Tip #1: You can see a list of SRIDs available in SQL Server by running the following query. SQL Server uses the default SRID of 4326, which is the WGS 84 spatial reference system.

SELECT * FROM sys.spatial_reference_systems

My source database has planned delivery stops and times and actual delivery stops and times stored in separate columns in a very wide table. I decided to pivot that data and create a table with a scenario key that refers to either plan or actual data. To do this, I wrote 2 queries and attempted to union them together to produce my final data set. That’s when I learned:

geography union error

Tip #2: When SQL Server performs a UNION it must compare values to remove duplicate rows. CLR user-defined type columns like geography are not comparable. As long as there is no risk of duplicate data between the two sets, you can use UNION ALL.

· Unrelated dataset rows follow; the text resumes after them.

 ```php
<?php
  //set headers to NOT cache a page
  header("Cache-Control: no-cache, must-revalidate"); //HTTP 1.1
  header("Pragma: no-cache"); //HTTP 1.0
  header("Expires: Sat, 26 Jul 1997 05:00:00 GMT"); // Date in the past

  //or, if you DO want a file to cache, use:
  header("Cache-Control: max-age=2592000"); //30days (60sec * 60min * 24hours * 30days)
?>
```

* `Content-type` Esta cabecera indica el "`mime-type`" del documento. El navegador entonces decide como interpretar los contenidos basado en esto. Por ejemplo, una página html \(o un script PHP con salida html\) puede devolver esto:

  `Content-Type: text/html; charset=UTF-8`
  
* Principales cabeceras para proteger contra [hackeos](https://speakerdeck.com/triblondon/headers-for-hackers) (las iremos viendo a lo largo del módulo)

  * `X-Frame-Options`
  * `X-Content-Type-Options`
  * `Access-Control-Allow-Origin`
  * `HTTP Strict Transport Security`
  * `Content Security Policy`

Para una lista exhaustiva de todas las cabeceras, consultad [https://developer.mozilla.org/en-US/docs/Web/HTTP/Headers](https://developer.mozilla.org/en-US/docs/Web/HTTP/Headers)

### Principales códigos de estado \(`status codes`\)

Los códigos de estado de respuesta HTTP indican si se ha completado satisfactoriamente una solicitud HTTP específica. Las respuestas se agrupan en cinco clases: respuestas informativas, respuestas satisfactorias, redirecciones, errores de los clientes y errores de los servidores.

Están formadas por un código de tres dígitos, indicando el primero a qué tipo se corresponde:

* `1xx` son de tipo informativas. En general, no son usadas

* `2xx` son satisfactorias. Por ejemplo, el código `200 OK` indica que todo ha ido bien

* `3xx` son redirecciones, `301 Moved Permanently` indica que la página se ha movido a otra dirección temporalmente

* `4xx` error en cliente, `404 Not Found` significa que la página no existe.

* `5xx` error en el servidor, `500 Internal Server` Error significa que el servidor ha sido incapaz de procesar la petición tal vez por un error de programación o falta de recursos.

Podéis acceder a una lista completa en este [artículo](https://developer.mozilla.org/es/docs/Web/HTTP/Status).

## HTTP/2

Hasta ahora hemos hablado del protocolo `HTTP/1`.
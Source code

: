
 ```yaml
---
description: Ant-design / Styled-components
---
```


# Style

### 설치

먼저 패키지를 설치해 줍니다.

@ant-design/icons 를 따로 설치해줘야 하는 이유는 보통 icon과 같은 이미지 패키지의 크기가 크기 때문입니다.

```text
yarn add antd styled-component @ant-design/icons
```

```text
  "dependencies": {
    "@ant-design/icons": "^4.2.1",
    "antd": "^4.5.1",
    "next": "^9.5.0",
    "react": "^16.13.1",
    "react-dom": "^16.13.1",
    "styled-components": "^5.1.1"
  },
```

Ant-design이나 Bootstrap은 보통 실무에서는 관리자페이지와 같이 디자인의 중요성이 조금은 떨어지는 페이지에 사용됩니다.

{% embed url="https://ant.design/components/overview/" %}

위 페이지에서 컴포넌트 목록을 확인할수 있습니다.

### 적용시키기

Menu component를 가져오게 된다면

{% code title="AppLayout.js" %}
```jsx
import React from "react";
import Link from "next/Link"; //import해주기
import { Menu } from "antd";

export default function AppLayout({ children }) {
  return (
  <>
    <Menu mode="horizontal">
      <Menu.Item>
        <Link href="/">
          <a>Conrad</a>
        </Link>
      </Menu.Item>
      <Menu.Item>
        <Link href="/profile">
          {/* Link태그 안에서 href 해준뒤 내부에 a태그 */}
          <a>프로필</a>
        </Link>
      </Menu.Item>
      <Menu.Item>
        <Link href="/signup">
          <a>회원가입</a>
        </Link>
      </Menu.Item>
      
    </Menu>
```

The query below works just fine as long as you use UNION ALL.

SELECT 
     [Latitude]
    ,[Longitude] 
    ,[GeographyPoint]
FROM [MySourceTable]
WHERE [RouteID] = 1

UNION ALL

SELECT 
     [Latitude]
    ,[Longitude] 
    ,[GeographyPoint]
FROM [MySourceTable]
WHERE [RouteID] = 5

As I finalized my table design I considered using a computed column to store my geography data. But I encountered an issue when I went to add a spatial index.  Spatial indexes are built on top of B+ trees. They decompose space into 4 levels of grids. I think spatial indexes are interesting, but they have some restrictions of which you should be aware. They require the table to have a clustered primary key. They cannot be specified on indexed views. And…

Tip #3: You can create a computed column to store the geography point based upon the latitude and longitude. But you cannot create a spatial index on a computed column.

If you try to create a spatial index on a computed column you will get SQL Server error message 6342.

You don’t have to use spatial data types just because you have spatial data. Many data viz tools have built-in geocoding that will accept longitude and latitude or an address. But spatial data types can be useful when calculating distances between two points and planning and measuring routes.